The term sextonions is used in


*

*Bruce W. Westbury, Sextonions and the magic square http://arxiv.org/abs/math/0411428

*J.M. Landsberg, L. Manivel, The sextonions and $E_{7\frac{1}{2}}$ http://arxiv.org/abs/math/0402157
but this 6-dimensional algebra had been studied earlier in


*

*R.H. Jeurissen, The automorphism groups of octave algebras, Doctoral dissertation, University of Utrecht, 1970.

*E. Kleinfeld, On extensions of quaternions, Indian J. Math. 9 (1968) 443–446.


I encountered the term sextonions at http://en.wikipedia.org/wiki/E7.5 following a link from http://cameroncounts.wordpress.com/2013/09/03/e7-5/. 
They are also mentioned in http://math.ucr.edu/home/baez/week260.html
 A: The main thing to know in this area is Hurwitz theorem and Frobenius theorem which are the results that characterize $\Bbb R$ algebras (actually more) with certain properties.
The former says that composition algebras have dimension 1,2,4 or 8, resulting in the reals, complexes, quaternions and octonions respectively.

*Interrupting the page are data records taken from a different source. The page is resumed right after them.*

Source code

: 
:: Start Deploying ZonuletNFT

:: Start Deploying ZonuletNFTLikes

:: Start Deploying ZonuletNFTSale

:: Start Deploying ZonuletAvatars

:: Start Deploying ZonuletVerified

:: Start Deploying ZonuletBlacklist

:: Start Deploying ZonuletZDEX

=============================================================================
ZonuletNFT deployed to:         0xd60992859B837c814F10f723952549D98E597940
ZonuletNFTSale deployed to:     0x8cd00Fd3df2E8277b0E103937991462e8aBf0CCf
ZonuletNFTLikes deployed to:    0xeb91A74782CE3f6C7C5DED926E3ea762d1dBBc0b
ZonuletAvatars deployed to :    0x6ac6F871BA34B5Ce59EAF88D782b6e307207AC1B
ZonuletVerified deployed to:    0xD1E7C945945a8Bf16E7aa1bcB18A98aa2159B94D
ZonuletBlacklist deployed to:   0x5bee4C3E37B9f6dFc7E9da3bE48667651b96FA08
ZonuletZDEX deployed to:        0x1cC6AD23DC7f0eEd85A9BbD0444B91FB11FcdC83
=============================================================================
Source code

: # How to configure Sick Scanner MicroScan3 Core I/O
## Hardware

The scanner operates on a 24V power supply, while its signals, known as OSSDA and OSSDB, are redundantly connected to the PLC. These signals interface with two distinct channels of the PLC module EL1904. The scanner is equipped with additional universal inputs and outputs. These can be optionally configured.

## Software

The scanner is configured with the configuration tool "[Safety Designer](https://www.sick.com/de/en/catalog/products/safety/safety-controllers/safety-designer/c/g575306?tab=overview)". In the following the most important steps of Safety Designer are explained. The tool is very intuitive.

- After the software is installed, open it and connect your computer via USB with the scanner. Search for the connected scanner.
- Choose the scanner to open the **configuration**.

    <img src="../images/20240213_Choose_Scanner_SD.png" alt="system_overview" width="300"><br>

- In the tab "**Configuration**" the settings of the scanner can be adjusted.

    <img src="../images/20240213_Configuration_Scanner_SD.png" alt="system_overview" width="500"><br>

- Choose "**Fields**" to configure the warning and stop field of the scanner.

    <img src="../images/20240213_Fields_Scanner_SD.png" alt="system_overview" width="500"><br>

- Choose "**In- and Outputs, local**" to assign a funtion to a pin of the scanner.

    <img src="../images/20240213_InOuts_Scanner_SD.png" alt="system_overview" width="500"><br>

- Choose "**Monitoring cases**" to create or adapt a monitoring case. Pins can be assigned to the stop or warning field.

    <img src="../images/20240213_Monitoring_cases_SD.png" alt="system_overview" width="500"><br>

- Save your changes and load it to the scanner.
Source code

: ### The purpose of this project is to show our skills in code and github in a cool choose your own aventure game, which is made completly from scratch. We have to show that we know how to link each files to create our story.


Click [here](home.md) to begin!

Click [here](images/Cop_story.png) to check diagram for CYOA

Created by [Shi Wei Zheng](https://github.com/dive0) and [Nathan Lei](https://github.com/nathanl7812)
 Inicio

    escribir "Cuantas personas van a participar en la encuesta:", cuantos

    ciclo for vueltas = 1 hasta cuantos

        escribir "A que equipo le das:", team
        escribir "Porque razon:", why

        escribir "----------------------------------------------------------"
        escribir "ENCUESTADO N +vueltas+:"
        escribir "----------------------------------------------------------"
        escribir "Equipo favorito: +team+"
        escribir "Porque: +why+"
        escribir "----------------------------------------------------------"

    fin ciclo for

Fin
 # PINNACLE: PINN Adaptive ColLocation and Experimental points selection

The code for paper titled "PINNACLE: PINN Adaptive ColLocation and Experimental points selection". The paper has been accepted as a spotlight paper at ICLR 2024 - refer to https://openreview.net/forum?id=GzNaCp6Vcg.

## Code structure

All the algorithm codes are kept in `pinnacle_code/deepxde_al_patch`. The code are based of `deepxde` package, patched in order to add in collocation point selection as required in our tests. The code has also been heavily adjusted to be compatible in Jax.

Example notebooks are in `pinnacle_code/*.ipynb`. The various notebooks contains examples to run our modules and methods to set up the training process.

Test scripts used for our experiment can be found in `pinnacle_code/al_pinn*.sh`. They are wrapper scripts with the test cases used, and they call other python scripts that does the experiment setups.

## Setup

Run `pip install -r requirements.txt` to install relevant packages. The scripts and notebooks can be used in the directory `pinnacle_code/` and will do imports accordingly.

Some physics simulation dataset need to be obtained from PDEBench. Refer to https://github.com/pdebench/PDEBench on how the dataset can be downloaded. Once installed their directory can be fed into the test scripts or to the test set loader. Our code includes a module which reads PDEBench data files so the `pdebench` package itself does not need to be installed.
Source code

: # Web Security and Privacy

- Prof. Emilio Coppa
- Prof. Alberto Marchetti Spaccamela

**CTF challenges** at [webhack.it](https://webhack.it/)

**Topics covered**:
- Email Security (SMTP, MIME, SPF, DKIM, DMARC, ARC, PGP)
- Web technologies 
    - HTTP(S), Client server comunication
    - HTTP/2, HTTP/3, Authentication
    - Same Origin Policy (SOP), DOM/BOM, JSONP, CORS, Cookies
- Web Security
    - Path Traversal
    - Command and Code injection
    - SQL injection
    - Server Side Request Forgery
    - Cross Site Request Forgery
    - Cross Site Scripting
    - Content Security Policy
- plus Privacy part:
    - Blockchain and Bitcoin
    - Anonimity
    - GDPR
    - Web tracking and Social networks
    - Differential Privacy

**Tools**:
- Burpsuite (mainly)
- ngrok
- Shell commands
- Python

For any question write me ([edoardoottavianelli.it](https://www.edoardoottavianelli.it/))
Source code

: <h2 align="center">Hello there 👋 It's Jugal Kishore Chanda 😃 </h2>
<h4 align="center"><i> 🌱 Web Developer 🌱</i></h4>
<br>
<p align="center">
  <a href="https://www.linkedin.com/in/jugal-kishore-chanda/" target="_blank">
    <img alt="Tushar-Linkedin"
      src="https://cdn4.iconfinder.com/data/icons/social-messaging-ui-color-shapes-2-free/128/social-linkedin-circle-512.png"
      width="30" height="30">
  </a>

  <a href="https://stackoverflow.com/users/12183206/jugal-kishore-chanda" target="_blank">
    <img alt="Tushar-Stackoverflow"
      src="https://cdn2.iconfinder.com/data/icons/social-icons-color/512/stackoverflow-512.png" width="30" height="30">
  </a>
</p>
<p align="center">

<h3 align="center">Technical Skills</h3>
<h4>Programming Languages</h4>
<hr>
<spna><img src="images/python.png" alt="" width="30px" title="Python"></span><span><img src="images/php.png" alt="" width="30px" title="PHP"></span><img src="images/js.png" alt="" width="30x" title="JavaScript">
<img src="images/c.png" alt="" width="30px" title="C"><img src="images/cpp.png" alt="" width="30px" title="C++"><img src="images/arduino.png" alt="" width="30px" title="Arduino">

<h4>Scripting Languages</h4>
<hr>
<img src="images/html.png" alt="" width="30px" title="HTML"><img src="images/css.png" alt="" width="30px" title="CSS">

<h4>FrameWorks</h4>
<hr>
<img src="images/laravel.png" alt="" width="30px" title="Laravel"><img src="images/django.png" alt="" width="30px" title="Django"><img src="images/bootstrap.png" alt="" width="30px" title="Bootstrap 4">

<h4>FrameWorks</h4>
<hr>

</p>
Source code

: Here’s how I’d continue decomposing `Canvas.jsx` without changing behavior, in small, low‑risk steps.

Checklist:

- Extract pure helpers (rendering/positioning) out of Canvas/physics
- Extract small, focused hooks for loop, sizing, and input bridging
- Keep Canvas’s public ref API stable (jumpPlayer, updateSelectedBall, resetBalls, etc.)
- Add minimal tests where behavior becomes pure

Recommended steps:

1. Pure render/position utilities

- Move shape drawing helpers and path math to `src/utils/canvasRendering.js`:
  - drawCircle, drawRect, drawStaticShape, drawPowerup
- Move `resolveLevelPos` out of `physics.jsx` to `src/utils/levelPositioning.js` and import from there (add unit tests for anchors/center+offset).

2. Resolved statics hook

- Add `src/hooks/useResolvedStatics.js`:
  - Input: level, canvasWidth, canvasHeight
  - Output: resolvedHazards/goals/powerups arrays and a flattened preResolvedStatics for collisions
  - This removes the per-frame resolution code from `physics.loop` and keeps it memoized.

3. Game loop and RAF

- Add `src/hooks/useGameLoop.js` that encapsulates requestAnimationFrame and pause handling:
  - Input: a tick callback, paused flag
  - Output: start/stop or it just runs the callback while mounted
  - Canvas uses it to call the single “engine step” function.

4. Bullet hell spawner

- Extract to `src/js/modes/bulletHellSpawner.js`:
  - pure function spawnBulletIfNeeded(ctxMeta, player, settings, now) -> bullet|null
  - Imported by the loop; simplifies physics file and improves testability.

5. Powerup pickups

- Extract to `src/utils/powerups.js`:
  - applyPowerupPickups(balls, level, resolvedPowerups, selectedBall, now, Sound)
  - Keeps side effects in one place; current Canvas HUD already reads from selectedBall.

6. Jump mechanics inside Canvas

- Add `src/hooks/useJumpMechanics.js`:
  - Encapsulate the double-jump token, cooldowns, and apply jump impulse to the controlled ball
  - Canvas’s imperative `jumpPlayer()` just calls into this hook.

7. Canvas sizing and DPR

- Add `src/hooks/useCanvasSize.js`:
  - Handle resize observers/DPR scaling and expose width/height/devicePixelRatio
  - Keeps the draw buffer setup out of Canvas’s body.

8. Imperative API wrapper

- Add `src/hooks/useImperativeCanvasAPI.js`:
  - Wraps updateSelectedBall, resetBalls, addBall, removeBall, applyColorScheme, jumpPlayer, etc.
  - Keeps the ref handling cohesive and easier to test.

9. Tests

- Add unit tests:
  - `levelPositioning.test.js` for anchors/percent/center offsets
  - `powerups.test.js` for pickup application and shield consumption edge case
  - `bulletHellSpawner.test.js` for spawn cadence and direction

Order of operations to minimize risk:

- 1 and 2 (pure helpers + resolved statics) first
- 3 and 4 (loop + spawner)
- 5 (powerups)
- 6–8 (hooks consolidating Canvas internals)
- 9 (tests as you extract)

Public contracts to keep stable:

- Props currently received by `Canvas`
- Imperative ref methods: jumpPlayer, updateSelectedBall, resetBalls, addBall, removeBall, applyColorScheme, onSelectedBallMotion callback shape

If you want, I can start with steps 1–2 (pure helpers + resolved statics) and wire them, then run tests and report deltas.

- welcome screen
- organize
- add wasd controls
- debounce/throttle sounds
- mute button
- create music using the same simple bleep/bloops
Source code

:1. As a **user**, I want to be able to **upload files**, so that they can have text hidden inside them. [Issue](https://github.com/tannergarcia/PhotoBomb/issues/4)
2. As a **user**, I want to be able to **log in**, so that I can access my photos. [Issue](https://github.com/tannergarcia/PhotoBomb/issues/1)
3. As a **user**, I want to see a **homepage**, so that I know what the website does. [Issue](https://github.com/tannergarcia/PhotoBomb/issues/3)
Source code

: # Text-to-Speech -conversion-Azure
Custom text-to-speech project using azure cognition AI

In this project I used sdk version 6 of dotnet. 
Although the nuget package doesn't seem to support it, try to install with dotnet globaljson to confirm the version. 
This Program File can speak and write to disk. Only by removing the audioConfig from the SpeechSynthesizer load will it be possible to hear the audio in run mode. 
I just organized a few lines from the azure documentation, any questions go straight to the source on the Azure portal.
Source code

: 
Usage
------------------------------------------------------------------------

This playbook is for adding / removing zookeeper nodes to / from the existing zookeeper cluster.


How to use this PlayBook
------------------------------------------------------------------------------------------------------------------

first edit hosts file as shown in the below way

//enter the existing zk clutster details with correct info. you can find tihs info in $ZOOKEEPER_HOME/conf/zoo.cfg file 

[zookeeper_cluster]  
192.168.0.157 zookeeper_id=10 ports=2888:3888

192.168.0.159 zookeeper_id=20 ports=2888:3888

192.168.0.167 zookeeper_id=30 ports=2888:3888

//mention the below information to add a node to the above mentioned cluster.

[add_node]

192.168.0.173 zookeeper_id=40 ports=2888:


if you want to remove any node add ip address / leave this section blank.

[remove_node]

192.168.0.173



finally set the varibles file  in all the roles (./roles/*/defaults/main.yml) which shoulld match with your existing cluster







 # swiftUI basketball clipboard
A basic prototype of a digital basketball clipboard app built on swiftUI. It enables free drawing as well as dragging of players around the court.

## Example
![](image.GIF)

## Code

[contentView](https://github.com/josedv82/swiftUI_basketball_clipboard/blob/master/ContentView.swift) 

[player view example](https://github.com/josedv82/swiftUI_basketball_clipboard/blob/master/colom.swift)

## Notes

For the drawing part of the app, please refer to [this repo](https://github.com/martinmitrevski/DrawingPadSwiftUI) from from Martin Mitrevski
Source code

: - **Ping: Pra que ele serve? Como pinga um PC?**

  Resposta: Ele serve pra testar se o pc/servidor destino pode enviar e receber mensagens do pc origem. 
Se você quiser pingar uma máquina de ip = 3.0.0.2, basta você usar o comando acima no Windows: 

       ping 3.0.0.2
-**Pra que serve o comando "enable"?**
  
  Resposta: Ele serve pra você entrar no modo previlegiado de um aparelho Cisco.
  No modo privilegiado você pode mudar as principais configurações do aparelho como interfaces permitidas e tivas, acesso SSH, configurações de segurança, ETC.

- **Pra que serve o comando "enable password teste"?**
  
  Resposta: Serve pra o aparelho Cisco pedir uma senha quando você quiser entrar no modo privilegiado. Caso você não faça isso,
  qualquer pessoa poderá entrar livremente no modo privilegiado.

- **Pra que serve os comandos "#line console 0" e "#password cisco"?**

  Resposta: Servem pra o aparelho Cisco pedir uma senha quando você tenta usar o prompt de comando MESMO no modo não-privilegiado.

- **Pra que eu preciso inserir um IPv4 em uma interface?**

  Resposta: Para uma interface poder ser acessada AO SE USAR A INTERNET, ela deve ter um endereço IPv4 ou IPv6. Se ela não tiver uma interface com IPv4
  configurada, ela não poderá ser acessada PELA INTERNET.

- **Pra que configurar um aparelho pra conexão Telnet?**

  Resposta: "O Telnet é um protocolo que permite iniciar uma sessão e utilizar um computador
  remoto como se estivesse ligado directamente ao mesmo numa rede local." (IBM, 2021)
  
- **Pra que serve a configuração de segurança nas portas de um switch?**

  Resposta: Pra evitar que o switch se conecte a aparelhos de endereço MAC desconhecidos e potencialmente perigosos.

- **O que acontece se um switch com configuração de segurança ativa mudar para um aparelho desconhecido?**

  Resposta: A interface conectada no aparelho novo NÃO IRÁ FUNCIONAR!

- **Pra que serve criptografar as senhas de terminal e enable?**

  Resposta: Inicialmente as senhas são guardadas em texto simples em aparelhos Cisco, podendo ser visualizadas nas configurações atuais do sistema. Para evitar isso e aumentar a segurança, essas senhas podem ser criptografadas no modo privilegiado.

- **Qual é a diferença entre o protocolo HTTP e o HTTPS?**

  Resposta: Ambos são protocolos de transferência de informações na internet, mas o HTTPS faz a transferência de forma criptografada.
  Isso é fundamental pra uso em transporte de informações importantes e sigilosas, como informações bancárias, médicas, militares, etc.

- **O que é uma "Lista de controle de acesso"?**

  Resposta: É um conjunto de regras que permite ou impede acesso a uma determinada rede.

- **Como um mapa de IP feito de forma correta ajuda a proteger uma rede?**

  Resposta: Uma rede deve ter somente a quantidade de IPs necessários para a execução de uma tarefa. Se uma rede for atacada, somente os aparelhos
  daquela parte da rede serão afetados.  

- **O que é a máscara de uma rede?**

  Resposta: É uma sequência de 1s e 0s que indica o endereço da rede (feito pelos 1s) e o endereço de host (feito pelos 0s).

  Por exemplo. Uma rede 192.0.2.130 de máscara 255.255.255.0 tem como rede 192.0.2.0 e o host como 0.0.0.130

The latter is a subcase asking about division algebras instead, and it says the only dimensions are 1,2,4, (no octonions.)
Beyond that, if you're not asking for any special properties, there are $\Bbb R$ algebras of every dimension, and people are going to name them whatever they please. I know for sure about the sedenions, which are arrived at by a process analogous to passing up through the chain $R\subseteq C\subseteq H\subseteq O$. This process is known as the Cayley-Dickson construction and can be continued indefinitely producing (nonassociative) algebras of dimension $2^n$. 
In Lemma 3.3 of this paper I see they construct sextonions in what looks like a modified Cayley-Hamilton way, so this might be a generalization that yields the pattern you are looking for. This could indeed be a method for producing such a family of algebras, but the naming convention is entirely arbitrary.
I haven't had the pleasure of meeting the sextonions, but they sound... attractive.
As I remember someone once saying on this site: inventing and naming algebras was a popular sport in the 19th century.
A: 
Are there 3, 5, and 7 dimensional algebras which could be called trinonions, quinonions and septonions?

The known 1-2-4-(6)-8 patterns rely on doubling constructions, and later algebras in the sequence having dimensions divisible by the earlier ones.  It's hard to rule out anything definitively because the definitions can be changed if new patterns appear.  I don't think it's known what the correct definition of algebras is that would support Deligne's conjecture on analytic continuation of the "dimension" or "number of elements" parameters seen in formulas, to non-integer values.
The space of parameters in Vogel's plane that might support interesting Lie algebras is explored here
http://arxiv.org/abs/1209.5709
Mkrtchyan finds $E_{7.5}$ and two larger new examples.  The history is partly explained in his paper, see also the Magic Triangle chapter of the book by Cvitanovic, who was working on very related things for years in his own notation ( http://birdtracks.eu ).

The term sextonions was coined in 2004 in 

I thought the term and the idea came from Westbury, circulating in a preprint by 2003, whose updated form is
http://arxiv.org/abs/math/0411428
It is an older observation of several people that the magic square extends to a magic triangle, and the possibility to add another line to the triangle was also noticed at several times and places, but Westbury seems to be the one who proposed to build this line from a more basic octionion-like object of dimension $6$.  There are people on Mathoverflow who would know the history more exactly, but much can be pieced together from the linked sources and the references in the question.